Top of Available records

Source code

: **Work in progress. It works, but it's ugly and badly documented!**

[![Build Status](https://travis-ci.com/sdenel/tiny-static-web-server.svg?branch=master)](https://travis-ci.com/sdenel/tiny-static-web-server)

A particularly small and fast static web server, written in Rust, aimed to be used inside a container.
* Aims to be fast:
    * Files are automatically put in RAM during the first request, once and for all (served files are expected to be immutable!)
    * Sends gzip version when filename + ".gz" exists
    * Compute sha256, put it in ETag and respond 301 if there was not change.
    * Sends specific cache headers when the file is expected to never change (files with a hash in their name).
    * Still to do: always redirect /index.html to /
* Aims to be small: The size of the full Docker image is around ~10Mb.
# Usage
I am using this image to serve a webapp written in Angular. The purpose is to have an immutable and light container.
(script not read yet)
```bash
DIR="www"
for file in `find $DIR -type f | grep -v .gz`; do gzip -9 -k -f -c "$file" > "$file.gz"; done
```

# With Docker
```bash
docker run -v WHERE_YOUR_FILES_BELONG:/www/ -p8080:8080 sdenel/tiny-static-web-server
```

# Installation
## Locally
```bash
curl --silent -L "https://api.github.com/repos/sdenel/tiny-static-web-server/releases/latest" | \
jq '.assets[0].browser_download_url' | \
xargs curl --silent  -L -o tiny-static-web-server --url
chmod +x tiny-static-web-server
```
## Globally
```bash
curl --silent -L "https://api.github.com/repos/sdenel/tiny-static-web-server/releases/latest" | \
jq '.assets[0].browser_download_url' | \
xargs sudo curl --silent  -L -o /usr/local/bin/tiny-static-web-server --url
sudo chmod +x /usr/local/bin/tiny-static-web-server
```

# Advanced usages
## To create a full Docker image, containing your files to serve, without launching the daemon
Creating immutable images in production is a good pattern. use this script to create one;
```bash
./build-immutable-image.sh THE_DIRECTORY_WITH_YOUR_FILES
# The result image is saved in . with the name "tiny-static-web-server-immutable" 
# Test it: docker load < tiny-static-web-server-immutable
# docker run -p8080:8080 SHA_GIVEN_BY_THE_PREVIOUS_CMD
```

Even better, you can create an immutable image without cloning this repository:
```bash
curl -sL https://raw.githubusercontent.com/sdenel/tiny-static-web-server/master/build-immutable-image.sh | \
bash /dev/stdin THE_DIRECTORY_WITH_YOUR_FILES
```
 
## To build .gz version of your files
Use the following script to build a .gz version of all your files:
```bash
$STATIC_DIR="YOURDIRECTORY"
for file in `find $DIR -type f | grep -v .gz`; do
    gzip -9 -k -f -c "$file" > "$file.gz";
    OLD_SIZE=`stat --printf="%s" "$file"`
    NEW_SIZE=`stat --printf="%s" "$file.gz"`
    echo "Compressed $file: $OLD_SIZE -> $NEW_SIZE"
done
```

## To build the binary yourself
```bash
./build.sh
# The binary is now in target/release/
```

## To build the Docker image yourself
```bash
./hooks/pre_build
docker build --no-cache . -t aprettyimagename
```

Bottom of Available records

Task details - Nothing but a number is expected: the tally of lines in the records that include the word "full".

Written answer - 2